In 1931, William Tucker Garvin became the first St. John’s School of Law. Garvin was also recognized as the first black man to serve in the Queen’s District Attorney’s office.
Just over a decade later, in 1946, Cora Walker became the first African-American woman to graduate from the law school at a time when not many women were lawyers. Walker went on to become the first female president of the Harlem Lawyers Association, and was a senior partner at Walker & Bailey.
In 1950, Solly Walker came to St. John’s from Brooklyn’s Boys High School to play basketball for the Redmen. Walker was the first black player for the Johnnies and helped the team make a run to the NCAA Finals the following year.

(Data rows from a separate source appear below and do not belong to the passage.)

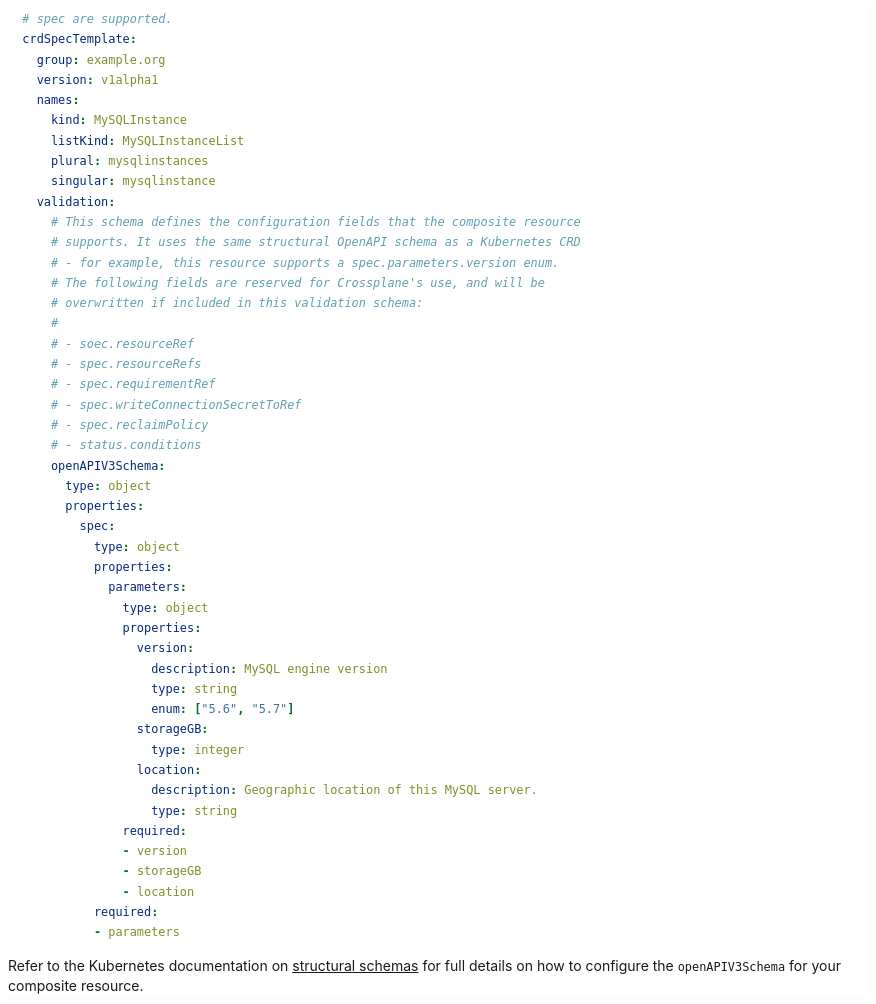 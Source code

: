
 ```yaml
  # spec are supported.
  crdSpecTemplate:
    group: example.org
    version: v1alpha1
    names:
      kind: MySQLInstance
      listKind: MySQLInstanceList
      plural: mysqlinstances
      singular: mysqlinstance
    validation:
      # This schema defines the configuration fields that the composite resource
      # supports. It uses the same structural OpenAPI schema as a Kubernetes CRD
      # - for example, this resource supports a spec.parameters.version enum.
      # The following fields are reserved for Crossplane's use, and will be
      # overwritten if included in this validation schema:
      #
      # - soec.resourceRef
      # - spec.resourceRefs
      # - spec.requirementRef
      # - spec.writeConnectionSecretToRef
      # - spec.reclaimPolicy
      # - status.conditions
      openAPIV3Schema:
        type: object
        properties:
          spec:
            type: object
            properties:
              parameters:
                type: object
                properties:
                  version:
                    description: MySQL engine version
                    type: string
                    enum: ["5.6", "5.7"]
                  storageGB:
                    type: integer
                  location:
                    description: Geographic location of this MySQL server.
                    type: string
                required:
                - version
                - storageGB
                - location
            required:
            - parameters
```

Refer to the Kubernetes documentation on [structural schemas] for full details
on how to configure the `openAPIV3Schema` for your composite resource.


[Current Limitations]: #current-limitations
[Infrastructure Composition Concepts]: composition-concepts.png
[structural schemas]: https://kubernetes.io/docs/tasks/access-kubernetes-api/custom-resources/custom-resource-definitions/#specifying-a-structural-schema
[Infrastructure Composition Provisioning]: composition-provisioning.png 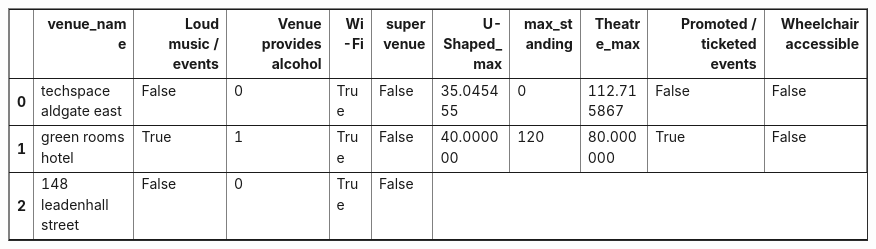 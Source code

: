 
<div>
<style scoped>
    .dataframe tbody tr th:only-of-type {
        vertical-align: middle;
    }

    .dataframe tbody tr th {
        vertical-align: top;
    }

    .dataframe thead th {
        text-align: right;
    }
</style>
<table border="1" class="dataframe">
  <thead>
    <tr style="text-align: right;">
      <th></th>
      <th>venue_name</th>
      <th>Loud music / events</th>
      <th>Venue provides alcohol</th>
      <th>Wi-Fi</th>
      <th>supervenue</th>
      <th>U-Shaped_max</th>
      <th>max_standing</th>
      <th>Theatre_max</th>
      <th>Promoted / ticketed events</th>
      <th>Wheelchair accessible</th>
    </tr>
  </thead>
  <tbody>
    <tr>
      <th>0</th>
      <td>techspace aldgate east</td>
      <td>False</td>
      <td>0</td>
      <td>True</td>
      <td>False</td>
      <td>35.045455</td>
      <td>0</td>
      <td>112.715867</td>
      <td>False</td>
      <td>False</td>
    </tr>
    <tr>
      <th>1</th>
      <td>green rooms hotel</td>
      <td>True</td>
      <td>1</td>
      <td>True</td>
      <td>False</td>
      <td>40.000000</td>
      <td>120</td>
      <td>80.000000</td>
      <td>True</td>
      <td>False</td>
    </tr>
    <tr>
      <th>2</th>
      <td>148 leadenhall street</td>
      <td>False</td>
      <td>0</td>
      <td>True</td>
      <td>False</td> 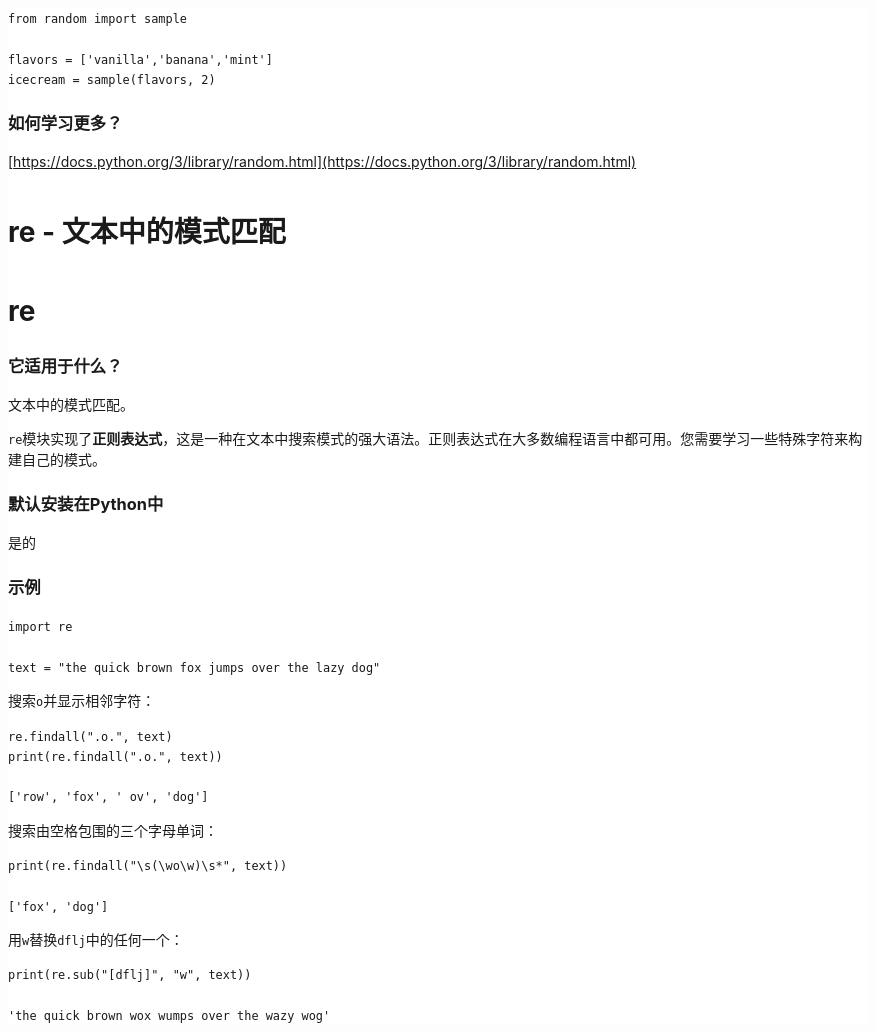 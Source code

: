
 ```
from random import sample

flavors = ['vanilla','banana','mint']
icecream = sample(flavors, 2) 
```

### 如何学习更多？

[https://docs.python.org/3/library/random.html](https://docs.python.org/3/library/random.html)

# re - 文本中的模式匹配

# re

### 它适用于什么？

文本中的模式匹配。

`re`模块实现了**正则表达式**，这是一种在文本中搜索模式的强大语法。正则表达式在大多数编程语言中都可用。您需要学习一些特殊字符来构建自己的模式。

### 默认安装在Python中

是的

### 示例

```
import re

text = "the quick brown fox jumps over the lazy dog" 
```

搜索`o`并显示相邻字符：

```
re.findall(".o.", text)
print(re.findall(".o.", text))

['row', 'fox', ' ov', 'dog'] 
```

搜索由空格包围的三个字母单词：

```
print(re.findall("\s(\wo\w)\s*", text))

['fox', 'dog'] 
```

用`w`替换`dflj`中的任何一个：

```
print(re.sub("[dflj]", "w", text))

'the quick brown wox wumps over the wazy wog' 
```
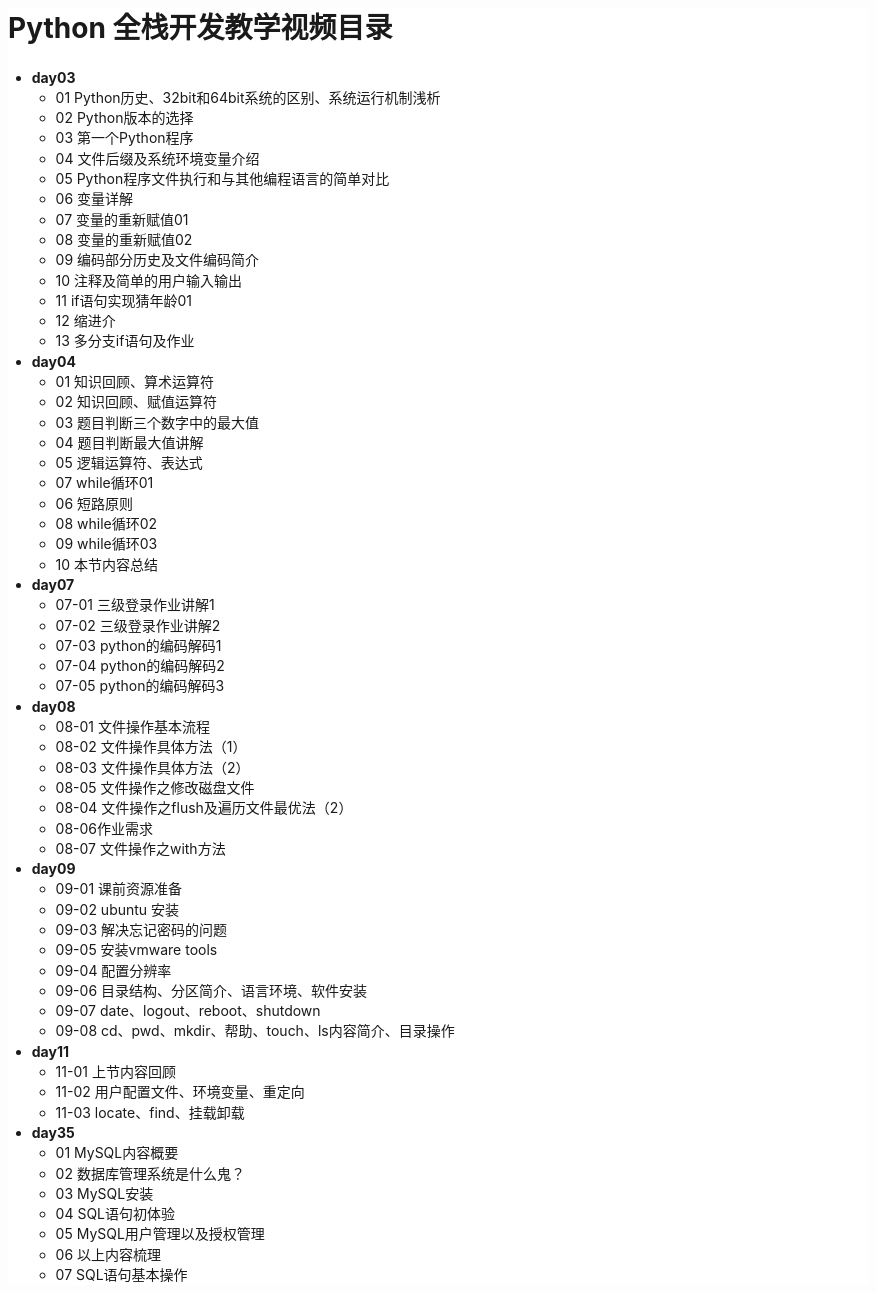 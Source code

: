 # Python 全栈开发教学视频目录

* **day03**
  - 01 Python历史、32bit和64bit系统的区别、系统运行机制浅析
  - 02 Python版本的选择
  - 03 第一个Python程序
  - 04 文件后缀及系统环境变量介绍
  - 05 Python程序文件执行和与其他编程语言的简单对比
  - 06 变量详解
  - 07 变量的重新赋值01
  - 08 变量的重新赋值02
  - 09 编码部分历史及文件编码简介
  - 10 注释及简单的用户输入输出
  - 11 if语句实现猜年龄01
  - 12 缩进介
  - 13 多分支if语句及作业
* **day04**
  - 01 知识回顾、算术运算符
  - 02 知识回顾、赋值运算符
  - 03 题目判断三个数字中的最大值
  - 04 题目判断最大值讲解
  - 05 逻辑运算符、表达式
  - 07 while循环01
  - 06 短路原则
  - 08 while循环02
  - 09 while循环03
  - 10 本节内容总结    
* **day07**
  - 07-01 三级登录作业讲解1
  - 07-02 三级登录作业讲解2
  - 07-03 python的编码解码1
  - 07-04 python的编码解码2
  - 07-05 python的编码解码3
* **day08**
  - 08-01 文件操作基本流程
  - 08-02 文件操作具体方法（1）
  - 08-03 文件操作具体方法（2）
  - 08-05 文件操作之修改磁盘文件
  - 08-04 文件操作之flush及遍历文件最优法（2）
  - 08-06作业需求
  - 08-07 文件操作之with方法
* **day09**
  - 09-01 课前资源准备
  - 09-02 ubuntu 安装
  - 09-03 解决忘记密码的问题
  - 09-05 安装vmware tools
  - 09-04 配置分辨率
  - 09-06 目录结构、分区简介、语言环境、软件安装
  - 09-07 date、logout、reboot、shutdown
  - 09-08 cd、pwd、mkdir、帮助、touch、ls内容简介、目录操作
* **day11**
  - 11-01 上节内容回顾
  - 11-02 用户配置文件、环境变量、重定向
  - 11-03 locate、find、挂载卸载
* **day35**
  - 01 MySQL内容概要
  - 02 数据库管理系统是什么鬼？
  - 03 MySQL安装
  - 04 SQL语句初体验
  - 05 MySQL用户管理以及授权管理
  - 06 以上内容梳理
  - 07 SQL语句基本操作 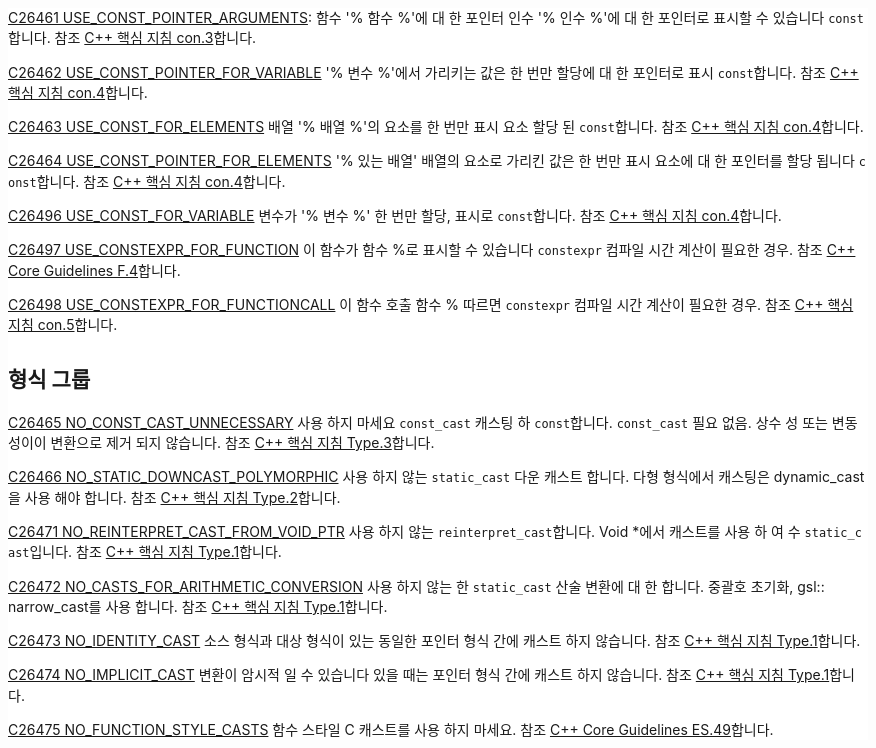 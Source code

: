 [C26461 USE_CONST_POINTER_ARGUMENTS](c26461.md): 함수 '% 함수 %'에 대 한 포인터 인수 '% 인수 %'에 대 한 포인터로 표시할 수 있습니다 `const`합니다. 참조 [C++ 핵심 지침 con.3](https://github.com/isocpp/CppCoreGuidelines/blob/master/CppCoreGuidelines.md#Rconst-ref)합니다.

[C26462 USE_CONST_POINTER_FOR_VARIABLE](c26462.md) '% 변수 %'에서 가리키는 값은 한 번만 할당에 대 한 포인터로 표시 `const`합니다. 참조 [C++ 핵심 지침 con.4](https://github.com/isocpp/CppCoreGuidelines/blob/master/CppCoreGuidelines.md#con4-use-const-to-define-objects-with-values-that-do-not-change-after-construction)합니다.

[C26463 USE_CONST_FOR_ELEMENTS](c26463.md) 배열 '% 배열 %'의 요소를 한 번만 표시 요소 할당 된 `const`합니다. 참조 [C++ 핵심 지침 con.4](https://github.com/isocpp/CppCoreGuidelines/blob/master/CppCoreGuidelines.md#con4-use-const-to-define-objects-with-values-that-do-not-change-after-construction)합니다.

[C26464 USE_CONST_POINTER_FOR_ELEMENTS](c26464.md) '% 있는 배열' 배열의 요소로 가리킨 값은 한 번만 표시 요소에 대 한 포인터를 할당 됩니다 `const`합니다. 참조 [C++ 핵심 지침 con.4](https://github.com/isocpp/CppCoreGuidelines/blob/master/CppCoreGuidelines.md#con4-use-const-to-define-objects-with-values-that-do-not-change-after-construction)합니다.

[C26496 USE_CONST_FOR_VARIABLE](c26496.md) 변수가 '% 변수 %' 한 번만 할당, 표시로 `const`합니다. 참조 [C++ 핵심 지침 con.4](https://github.com/isocpp/CppCoreGuidelines/blob/master/CppCoreGuidelines.md#con4-use-const-to-define-objects-with-values-that-do-not-change-after-construction)합니다.

[C26497 USE_CONSTEXPR_FOR_FUNCTION](c26497.md) 이 함수가 함수 %로 표시할 수 있습니다 `constexpr` 컴파일 시간 계산이 필요한 경우. 참조 [C++ Core Guidelines F.4](https://github.com/isocpp/CppCoreGuidelines/blob/master/CppCoreGuidelines.md#Rf-constexpr)합니다.

[C26498 USE_CONSTEXPR_FOR_FUNCTIONCALL](c26498.md) 이 함수 호출 함수 % 따르면 `constexpr` 컴파일 시간 계산이 필요한 경우. 참조 [C++ 핵심 지침 con.5](https://github.com/isocpp/CppCoreGuidelines/blob/master/CppCoreGuidelines.md#Rconst-constexpr)합니다.

## <a name="type-group"></a>형식 그룹

[C26465 NO_CONST_CAST_UNNECESSARY](c26465.md) 사용 하지 마세요 `const_cast` 캐스팅 하 `const`합니다. `const_cast` 필요 없음. 상수 성 또는 변동성이이 변환으로 제거 되지 않습니다. 참조 [C++ 핵심 지침 Type.3](https://github.com/isocpp/CppCoreGuidelines/blob/master/CppCoreGuidelines.md#Pro-type-constcast)합니다.

[C26466 NO_STATIC_DOWNCAST_POLYMORPHIC](c26466.md) 사용 하지 않는 `static_cast` 다운 캐스트 합니다. 다형 형식에서 캐스팅은 dynamic_cast을 사용 해야 합니다. 참조 [C++ 핵심 지침 Type.2](https://github.com/isocpp/CppCoreGuidelines/blob/master/CppCoreGuidelines.md#Pro-type-downcast)합니다.

[C26471 NO_REINTERPRET_CAST_FROM_VOID_PTR](c26471.md) 사용 하지 않는 `reinterpret_cast`합니다. Void *에서 캐스트를 사용 하 여 수 `static_cast`입니다. 참조 [C++ 핵심 지침 Type.1](https://github.com/isocpp/CppCoreGuidelines/blob/master/CppCoreGuidelines.md#Pro-type-reinterpretcast)합니다.

[C26472 NO_CASTS_FOR_ARITHMETIC_CONVERSION](C26472.md) 사용 하지 않는 한 `static_cast` 산술 변환에 대 한 합니다. 중괄호 초기화, gsl:: narrow_cast를 사용 합니다. 참조 [C++ 핵심 지침 Type.1](https://github.com/isocpp/CppCoreGuidelines/blob/master/CppCoreGuidelines.md#Pro-type-reinterpretcast)합니다.

[C26473 NO_IDENTITY_CAST](C26473.md) 소스 형식과 대상 형식이 있는 동일한 포인터 형식 간에 캐스트 하지 않습니다. 참조 [C++ 핵심 지침 Type.1](https://github.com/isocpp/CppCoreGuidelines/blob/master/CppCoreGuidelines.md#Pro-type-reinterpretcast)합니다.

[C26474 NO_IMPLICIT_CAST](C26474.md) 변환이 암시적 일 수 있습니다 있을 때는 포인터 형식 간에 캐스트 하지 않습니다. 참조 [C++ 핵심 지침 Type.1](https://github.com/isocpp/CppCoreGuidelines/blob/master/CppCoreGuidelines.md#Pro-type-reinterpretcast)합니다.

[C26475 NO_FUNCTION_STYLE_CASTS](C26475.md) 함수 스타일 C 캐스트를 사용 하지 마세요. 참조 [C++ Core Guidelines ES.49](https://github.com/isocpp/CppCoreGuidelines/blob/master/CppCoreGuidelines.md#es49-if-you-must-use-a-cast-use-a-named-cast)합니다.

Dr. Leonard Baynes, professor of Law at St. John’s and director of the University’s Ronald H. Brown Center for Civil Rights and Economic development, said the accomplishments of black St. John’s students were inspiring because they still faced intolerance once they left the University.
“Although St. John’s was tolerant, [African-American graduates] still faced societal discrimination and some were successful nonetheless,” said Baynes.
Following the Civil Rights movement of the 1960s, blacks at St. John’s found ways to advance their culture and presence on campus. In 1968, six black students founded Haraya, the Pan-African Students Coalition, to help further advance black students.
In their first year the group founded the Dr. Martin Luther King Jr. Memorial Scholarship, which gave four-year full scholarships to 10 black students.
On April 30, 1969, a committee consisting of 11 black students and 14 faculty members, including administrators, recommended a Black Area Studies program, and in the fall there were three Black Area Studies courses in the School of General Studies.
As the years went by, many more black St. John’s students went on to future successes. Congressman Charles Rangel graduated with his law degree in 1960, and the former Secretary of Commerce Ronald Brown earned his diploma in 1970. Current Golden State Warriors coach Mark Jackson graduated in the class of ‘87, and Dr. Tony Bonaparte, ‘64 MBA, became the first black Provost of St. John’s in 1994.
In a 1968 Torch article, the author writes there are “205” black students at St. John’s. The 2010 St. John’s Fact Book cites 3,000 black students scattered across the University’s many campuses.